MISSOULA – Missoula College has been named to an elite cohort of two-year colleges that are implementing reforms to streamline the student education experience.
Of the approximately 1,500 two-year colleges in the U.S., the National Center for Inquiry & Improvement chose the University of Montana’s Missoula College as one of only 16 two-year institutions to implement evidence-based reforms grounded in what is known as the “Guided Pathways” framework.
“Guided Pathways provides a game plan to redesign institutional processes with the clear goal of preparing colleges to serve students,” said Dr. Tom Gallagher, dean of Missoula College. “It is very different from the traditional philosophy of preparing students for college. It is a tremendous opportunity to improve the social mobility of underserved populations at two-year colleges.”
Guided Pathways, a gold standard for community college reform, streamlines students’ journeys through college by providing structured choice, revamped support and clear learning outcomes. This education reform recognizes that current modes of education often lead many students to unintended dead ends in the form of excess or out-of-sequence course completion.
While focusing on the student experience, Guided Pathways seeks to address longstanding educational inequities and ensure that each student has a clear path to livable wage employment or a transfer pathway upon graduation and leaves fully prepared for post-college success.

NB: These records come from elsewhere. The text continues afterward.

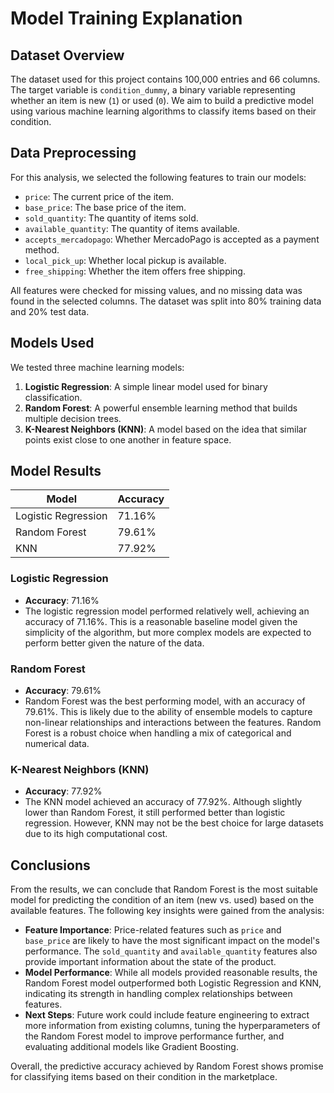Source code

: # Model Training Explanation

## Dataset Overview
The dataset used for this project contains 100,000 entries and 66 columns. The target variable is `condition_dummy`, a binary variable representing whether an item is new (`1`) or used (`0`). We aim to build a predictive model using various machine learning algorithms to classify items based on their condition.

## Data Preprocessing
For this analysis, we selected the following features to train our models:
- `price`: The current price of the item.
- `base_price`: The base price of the item.
- `sold_quantity`: The quantity of items sold.
- `available_quantity`: The quantity of items available.
- `accepts_mercadopago`: Whether MercadoPago is accepted as a payment method.
- `local_pick_up`: Whether local pickup is available.
- `free_shipping`: Whether the item offers free shipping.

All features were checked for missing values, and no missing data was found in the selected columns. The dataset was split into 80% training data and 20% test data.

## Models Used
We tested three machine learning models:
1. **Logistic Regression**: A simple linear model used for binary classification.
2. **Random Forest**: A powerful ensemble learning method that builds multiple decision trees.
3. **K-Nearest Neighbors (KNN)**: A model based on the idea that similar points exist close to one another in feature space.

## Model Results

| Model               | Accuracy  |
|---------------------|-----------|
| Logistic Regression | 71.16%    |
| Random Forest       | 79.61%    |
| KNN                 | 77.92%    |

### Logistic Regression
- **Accuracy**: 71.16%
- The logistic regression model performed relatively well, achieving an accuracy of 71.16%. This is a reasonable baseline model given the simplicity of the algorithm, but more complex models are expected to perform better given the nature of the data.

### Random Forest
- **Accuracy**: 79.61%
- Random Forest was the best performing model, with an accuracy of 79.61%. This is likely due to the ability of ensemble models to capture non-linear relationships and interactions between the features. Random Forest is a robust choice when handling a mix of categorical and numerical data.

### K-Nearest Neighbors (KNN)
- **Accuracy**: 77.92%
- The KNN model achieved an accuracy of 77.92%. Although slightly lower than Random Forest, it still performed better than logistic regression. However, KNN may not be the best choice for large datasets due to its high computational cost.

## Conclusions

From the results, we can conclude that Random Forest is the most suitable model for predicting the condition of an item (new vs. used) based on the available features. The following key insights were gained from the analysis:
- **Feature Importance**: Price-related features such as `price` and `base_price` are likely to have the most significant impact on the model's performance. The `sold_quantity` and `available_quantity` features also provide important information about the state of the product.
- **Model Performance**: While all models provided reasonable results, the Random Forest model outperformed both Logistic Regression and KNN, indicating its strength in handling complex relationships between features.
- **Next Steps**: Future work could include feature engineering to extract more information from existing columns, tuning the hyperparameters of the Random Forest model to improve performance further, and evaluating additional models like Gradient Boosting.

Overall, the predictive accuracy achieved by Random Forest shows promise for classifying items based on their condition in the marketplace.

Missoula College leaders recently joined representatives from 15 other colleges in Birmingham, Alabama, to connect on advancing programming and building more community stakeholders. During the meeting, the leaders from across the country examined how to:
- build better K-12 pathways to two-year institutions.
- enhance cross-sector partnerships to better develop equitable access to education programs that advance economic mobility.
- shrink the skills gap facing employers.
“Missoula College and other two-year institutions across the country are uniquely positioned to solve some of the most pressing issues facing our economy, including addressing the workforce shortage,” Gallagher added. “This is an important step in a process to better serve our students and position Missoula College for further growth in the years ahead.”
The National Center for Inquiry & Improvement Rural Guided Pathways project is a three-year project that provides participating colleges access to the latest research and a team of leading community college researchers and economic development professionals delivered through a series of institutes. Project partners include the Ascendium Education Group, Community College Research Center, CivicLab, the Aspen Institute and the Ford Foundation.